Thoughts & Opinions

by

Eva Del Rio

A collection of columns

and articles about HR

and the workplace

Millenials: Are They the Answer?

TIME magazine had a recent cover which read:   “The Me, Me, Me Generation:  Millenials are lazy, entitled narcissists who still live with their parents. Why they’ll save us all.”  That heading was meant to provoke reaction, and it did.  However the sentence “why they’ll save us all” does encapsulate my own evolving views on this generation.

Millenials (born 1980-2000) are frequently picked-on and generalized into stereotypes by the media. And I’m a guilty party.   I’ve written several columns about the management challenges they can bring to work such as their need for frequent feedback and their weak critical thinking skills resulting from among other things, over-reliance on drop-down menus.  They also frequently lack professionalism.

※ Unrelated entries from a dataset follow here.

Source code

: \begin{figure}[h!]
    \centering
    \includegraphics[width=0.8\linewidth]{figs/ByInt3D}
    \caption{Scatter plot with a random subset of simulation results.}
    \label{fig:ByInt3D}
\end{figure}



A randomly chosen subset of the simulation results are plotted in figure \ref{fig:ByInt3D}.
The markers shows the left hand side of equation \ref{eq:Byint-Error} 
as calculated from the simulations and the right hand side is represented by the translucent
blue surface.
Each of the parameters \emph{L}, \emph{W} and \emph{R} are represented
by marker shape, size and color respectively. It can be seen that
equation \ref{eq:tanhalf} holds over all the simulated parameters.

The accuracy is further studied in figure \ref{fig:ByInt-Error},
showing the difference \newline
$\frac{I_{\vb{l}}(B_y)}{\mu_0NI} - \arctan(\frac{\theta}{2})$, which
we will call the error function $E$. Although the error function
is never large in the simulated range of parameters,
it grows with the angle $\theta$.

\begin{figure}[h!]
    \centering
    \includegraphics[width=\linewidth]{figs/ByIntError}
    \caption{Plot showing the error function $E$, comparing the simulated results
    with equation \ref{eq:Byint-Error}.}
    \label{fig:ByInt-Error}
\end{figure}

And even though I do strive to balance those challenges by pointing out the strengths they bring (team players, open-minded, adaptable, tech savvy), the conclusion usually implies that the challenges outweighed the pluses.  But that’s changing.

The more I work and interact with millenials, the more I find a growing appreciation for their approach to life and work.

Reading their reaction to the article -which clearly hit a nerve- was illuminating.  Far from feeling entitled some are painfully aware that the society they’re inheriting is “living on borrowed time…. in debt ecologically, financially, politically, culturally”.   I was also reminded that this debt is personal due to the unprecedented college debt of this generation.

So let’s cut them a little slack.  They’re inheriting a mess (and I left out global warming).  So why am I increasingly optimistic?  Because millenials are uniquely equipped to solve those huge problems that will require new ways to collaborate (i.e. group sourcing) process information (i.e. meta data), and the ability to feel completely at home inside technology that makes that possible.

These skills will apply most importantly in the workplace, and due to the sheer size of this generation (88 million compared to 77 million baby boomers) it may require us to slowly adapt the workplace for them, not the other way around.

Yes, they’re narcissistic (isn’t’ every generation in their 20’s?), but just like boomer hippies became wealthy establishment types, so will millenials morph into something else.  And that may save us all.